Plain-text document sources:
********************

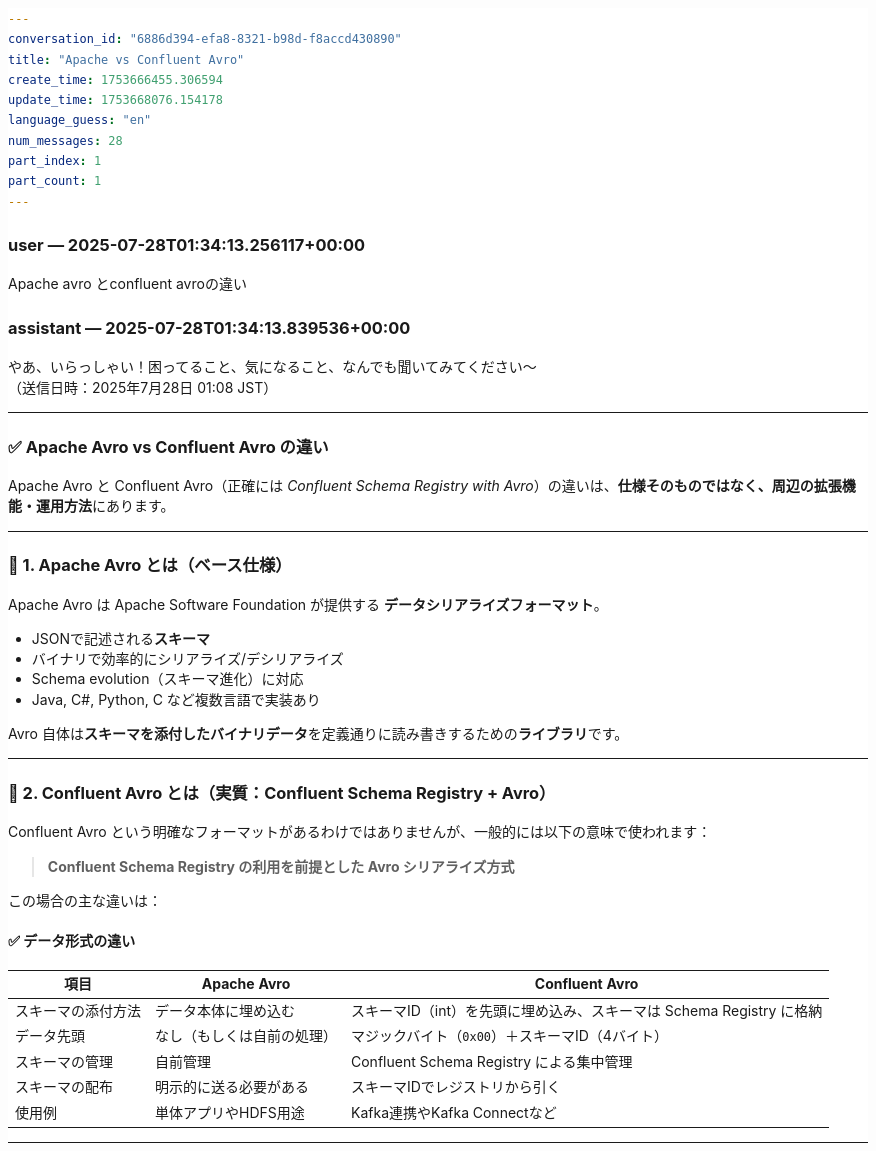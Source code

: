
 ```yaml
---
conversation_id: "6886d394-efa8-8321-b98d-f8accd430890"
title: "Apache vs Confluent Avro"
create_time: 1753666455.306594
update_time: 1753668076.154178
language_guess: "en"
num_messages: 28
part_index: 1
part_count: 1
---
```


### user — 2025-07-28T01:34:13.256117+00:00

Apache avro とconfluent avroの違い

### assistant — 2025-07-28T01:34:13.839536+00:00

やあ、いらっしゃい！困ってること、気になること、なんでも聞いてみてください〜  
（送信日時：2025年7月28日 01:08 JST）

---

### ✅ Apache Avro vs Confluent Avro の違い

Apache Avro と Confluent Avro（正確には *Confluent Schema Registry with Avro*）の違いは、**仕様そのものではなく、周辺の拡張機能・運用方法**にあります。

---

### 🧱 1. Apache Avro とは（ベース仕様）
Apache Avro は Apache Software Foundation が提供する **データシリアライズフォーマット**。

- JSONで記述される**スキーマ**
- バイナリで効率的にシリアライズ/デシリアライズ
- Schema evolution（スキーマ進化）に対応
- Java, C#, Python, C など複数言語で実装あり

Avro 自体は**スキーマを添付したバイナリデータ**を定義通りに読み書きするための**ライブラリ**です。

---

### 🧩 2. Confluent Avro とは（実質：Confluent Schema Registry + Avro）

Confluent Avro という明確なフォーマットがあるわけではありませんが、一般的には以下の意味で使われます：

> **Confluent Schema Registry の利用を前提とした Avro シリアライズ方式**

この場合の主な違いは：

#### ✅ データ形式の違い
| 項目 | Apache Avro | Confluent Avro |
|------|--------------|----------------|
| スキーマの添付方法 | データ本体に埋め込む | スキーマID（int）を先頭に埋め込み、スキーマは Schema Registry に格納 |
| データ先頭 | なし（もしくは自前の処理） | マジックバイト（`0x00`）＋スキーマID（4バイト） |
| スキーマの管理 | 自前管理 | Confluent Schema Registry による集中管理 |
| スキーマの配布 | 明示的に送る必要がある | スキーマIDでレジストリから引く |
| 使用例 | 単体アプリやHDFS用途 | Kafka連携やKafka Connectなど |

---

********************

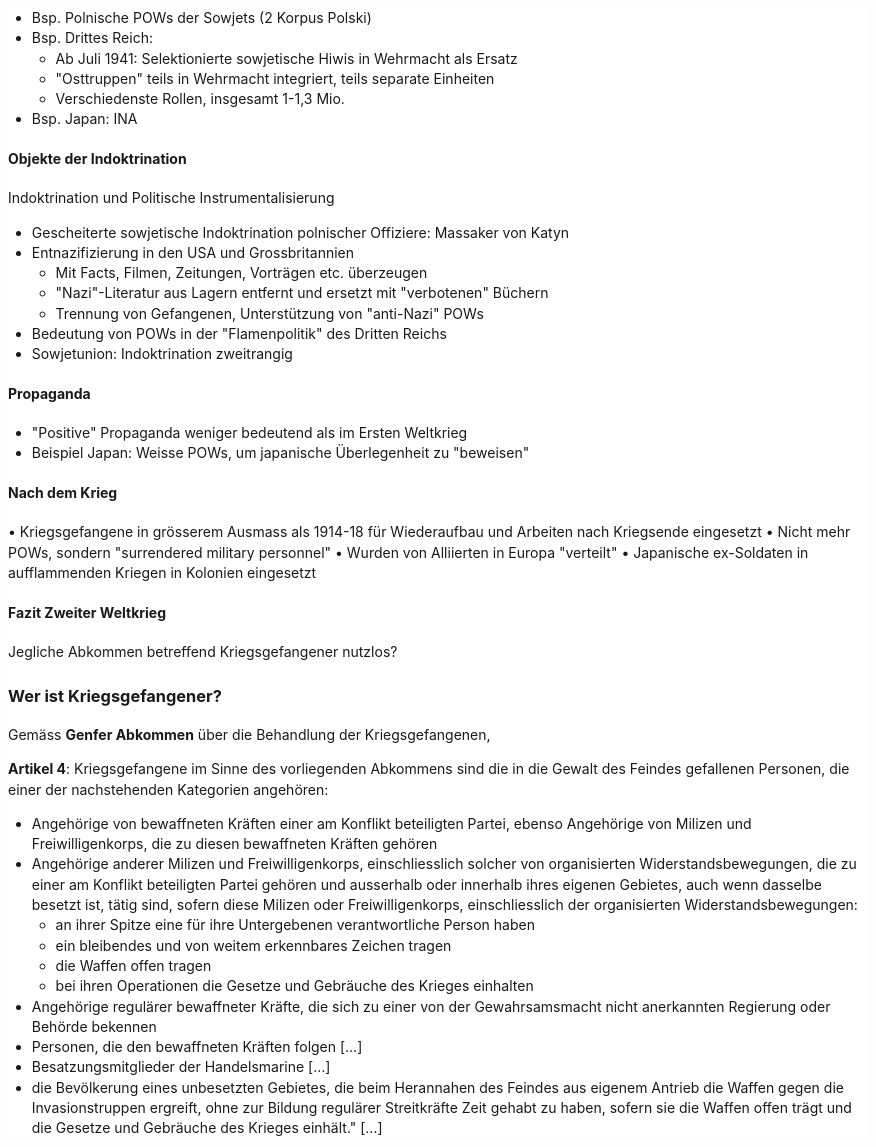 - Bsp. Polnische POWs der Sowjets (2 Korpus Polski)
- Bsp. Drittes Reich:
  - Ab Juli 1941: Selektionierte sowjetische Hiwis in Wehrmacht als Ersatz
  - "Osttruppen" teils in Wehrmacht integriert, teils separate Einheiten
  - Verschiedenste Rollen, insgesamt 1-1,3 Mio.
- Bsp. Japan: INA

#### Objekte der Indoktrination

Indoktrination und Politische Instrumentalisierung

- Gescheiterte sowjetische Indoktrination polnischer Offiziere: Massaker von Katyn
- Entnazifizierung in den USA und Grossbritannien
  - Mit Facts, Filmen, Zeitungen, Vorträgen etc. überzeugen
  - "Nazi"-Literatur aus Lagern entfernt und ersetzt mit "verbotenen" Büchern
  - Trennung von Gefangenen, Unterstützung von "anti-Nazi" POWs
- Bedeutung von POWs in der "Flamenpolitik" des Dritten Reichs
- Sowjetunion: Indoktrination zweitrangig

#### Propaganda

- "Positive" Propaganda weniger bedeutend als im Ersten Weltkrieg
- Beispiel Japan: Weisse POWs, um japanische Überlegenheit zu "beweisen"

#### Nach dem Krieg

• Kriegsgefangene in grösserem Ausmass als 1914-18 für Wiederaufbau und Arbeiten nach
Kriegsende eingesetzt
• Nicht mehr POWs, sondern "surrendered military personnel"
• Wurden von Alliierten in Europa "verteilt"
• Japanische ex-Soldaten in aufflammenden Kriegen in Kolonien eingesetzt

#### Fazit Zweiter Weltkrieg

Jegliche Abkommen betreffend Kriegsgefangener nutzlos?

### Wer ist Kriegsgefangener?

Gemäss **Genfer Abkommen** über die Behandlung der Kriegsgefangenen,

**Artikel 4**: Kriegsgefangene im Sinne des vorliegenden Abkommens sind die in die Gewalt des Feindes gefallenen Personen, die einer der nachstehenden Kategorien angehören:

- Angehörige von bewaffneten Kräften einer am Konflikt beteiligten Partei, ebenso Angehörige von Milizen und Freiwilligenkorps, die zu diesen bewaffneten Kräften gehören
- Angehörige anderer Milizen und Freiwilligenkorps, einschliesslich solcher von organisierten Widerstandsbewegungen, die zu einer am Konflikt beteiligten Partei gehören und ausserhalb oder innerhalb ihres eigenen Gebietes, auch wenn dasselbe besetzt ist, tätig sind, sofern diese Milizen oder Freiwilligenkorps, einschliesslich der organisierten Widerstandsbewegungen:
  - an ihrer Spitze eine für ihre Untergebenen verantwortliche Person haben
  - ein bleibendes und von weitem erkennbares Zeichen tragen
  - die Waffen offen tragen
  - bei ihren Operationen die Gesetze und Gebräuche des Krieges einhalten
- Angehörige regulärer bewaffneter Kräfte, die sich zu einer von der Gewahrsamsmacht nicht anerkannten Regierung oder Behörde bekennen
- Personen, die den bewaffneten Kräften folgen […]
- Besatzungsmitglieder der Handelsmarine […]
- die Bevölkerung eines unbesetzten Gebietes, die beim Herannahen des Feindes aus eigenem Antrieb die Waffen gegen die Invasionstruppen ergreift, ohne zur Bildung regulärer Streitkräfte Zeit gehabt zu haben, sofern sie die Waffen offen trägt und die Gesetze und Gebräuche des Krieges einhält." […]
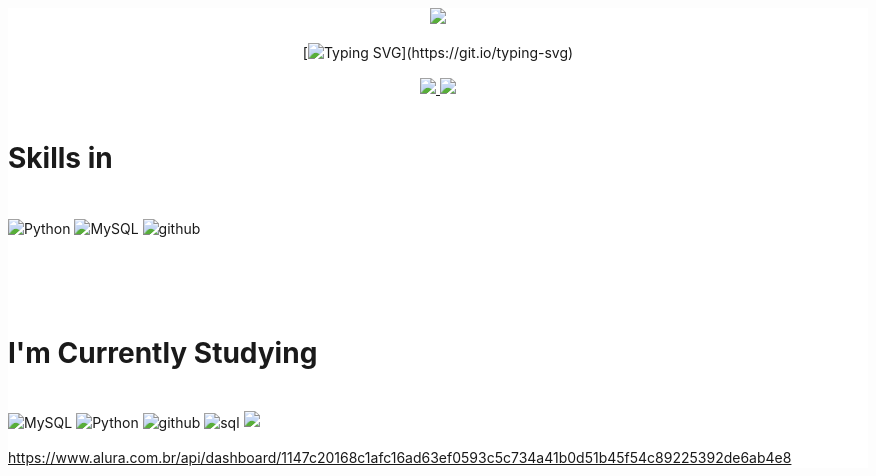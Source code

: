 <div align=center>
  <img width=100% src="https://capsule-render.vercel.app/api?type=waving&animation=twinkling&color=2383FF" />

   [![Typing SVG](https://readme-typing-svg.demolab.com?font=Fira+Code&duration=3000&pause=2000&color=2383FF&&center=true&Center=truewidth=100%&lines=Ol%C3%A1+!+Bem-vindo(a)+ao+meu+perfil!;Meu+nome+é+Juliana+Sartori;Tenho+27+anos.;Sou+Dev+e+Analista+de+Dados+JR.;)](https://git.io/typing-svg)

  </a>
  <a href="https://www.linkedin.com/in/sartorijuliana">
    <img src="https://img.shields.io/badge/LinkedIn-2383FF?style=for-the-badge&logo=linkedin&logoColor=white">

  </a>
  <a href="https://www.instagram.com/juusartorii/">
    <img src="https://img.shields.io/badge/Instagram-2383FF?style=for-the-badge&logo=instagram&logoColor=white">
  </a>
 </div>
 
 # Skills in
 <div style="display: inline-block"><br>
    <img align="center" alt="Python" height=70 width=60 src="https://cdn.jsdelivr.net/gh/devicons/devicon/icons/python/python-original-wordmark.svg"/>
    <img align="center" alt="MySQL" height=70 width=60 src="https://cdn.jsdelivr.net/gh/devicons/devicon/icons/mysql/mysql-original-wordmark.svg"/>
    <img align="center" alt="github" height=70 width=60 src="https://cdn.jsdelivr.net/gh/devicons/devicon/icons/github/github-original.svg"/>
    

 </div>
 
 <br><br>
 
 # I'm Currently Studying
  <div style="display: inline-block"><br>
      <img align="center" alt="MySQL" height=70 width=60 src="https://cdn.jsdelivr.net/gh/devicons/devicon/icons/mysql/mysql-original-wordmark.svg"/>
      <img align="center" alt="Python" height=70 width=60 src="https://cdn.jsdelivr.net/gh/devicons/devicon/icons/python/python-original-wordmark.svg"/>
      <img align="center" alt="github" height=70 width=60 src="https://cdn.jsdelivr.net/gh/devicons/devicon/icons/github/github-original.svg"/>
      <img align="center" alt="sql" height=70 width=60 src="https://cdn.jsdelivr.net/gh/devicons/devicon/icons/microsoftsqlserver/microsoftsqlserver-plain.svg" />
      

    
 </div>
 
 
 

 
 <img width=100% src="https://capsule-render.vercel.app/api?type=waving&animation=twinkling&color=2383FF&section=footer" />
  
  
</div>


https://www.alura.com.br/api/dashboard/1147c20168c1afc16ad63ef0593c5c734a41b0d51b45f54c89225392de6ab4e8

********************

_Action item_: Given the records above, reproduce precisely and only the lines between the line holding "- Beispiel Japan: Weisse" and the line holding "- Besatzungsmitglieder der Handelsmarine […]", inclusive.

_Answer box_:
- Beispiel Japan: Weisse POWs, um japanische Überlegenheit zu "beweisen"

#### Nach dem Krieg

• Kriegsgefangene in grösserem Ausmass als 1914-18 für Wiederaufbau und Arbeiten nach
Kriegsende eingesetzt
• Nicht mehr POWs, sondern "surrendered military personnel"
• Wurden von Alliierten in Europa "verteilt"
• Japanische ex-Soldaten in aufflammenden Kriegen in Kolonien eingesetzt

#### Fazit Zweiter Weltkrieg

Jegliche Abkommen betreffend Kriegsgefangener nutzlos?

### Wer ist Kriegsgefangener?

Gemäss **Genfer Abkommen** über die Behandlung der Kriegsgefangenen,

**Artikel 4**: Kriegsgefangene im Sinne des vorliegenden Abkommens sind die in die Gewalt des Feindes gefallenen Personen, die einer der nachstehenden Kategorien angehören:

- Angehörige von bewaffneten Kräften einer am Konflikt beteiligten Partei, ebenso Angehörige von Milizen und Freiwilligenkorps, die zu diesen bewaffneten Kräften gehören
- Angehörige anderer Milizen und Freiwilligenkorps, einschliesslich solcher von organisierten Widerstandsbewegungen, die zu einer am Konflikt beteiligten Partei gehören und ausserhalb oder innerhalb ihres eigenen Gebietes, auch wenn dasselbe besetzt ist, tätig sind, sofern diese Milizen oder Freiwilligenkorps, einschliesslich der organisierten Widerstandsbewegungen:
  - an ihrer Spitze eine für ihre Untergebenen verantwortliche Person haben
  - ein bleibendes und von weitem erkennbares Zeichen tragen
  - die Waffen offen tragen
  - bei ihren Operationen die Gesetze und Gebräuche des Krieges einhalten
- Angehörige regulärer bewaffneter Kräfte, die sich zu einer von der Gewahrsamsmacht nicht anerkannten Regierung oder Behörde bekennen
- Personen, die den bewaffneten Kräften folgen […]
- Besatzungsmitglieder der Handelsmarine […]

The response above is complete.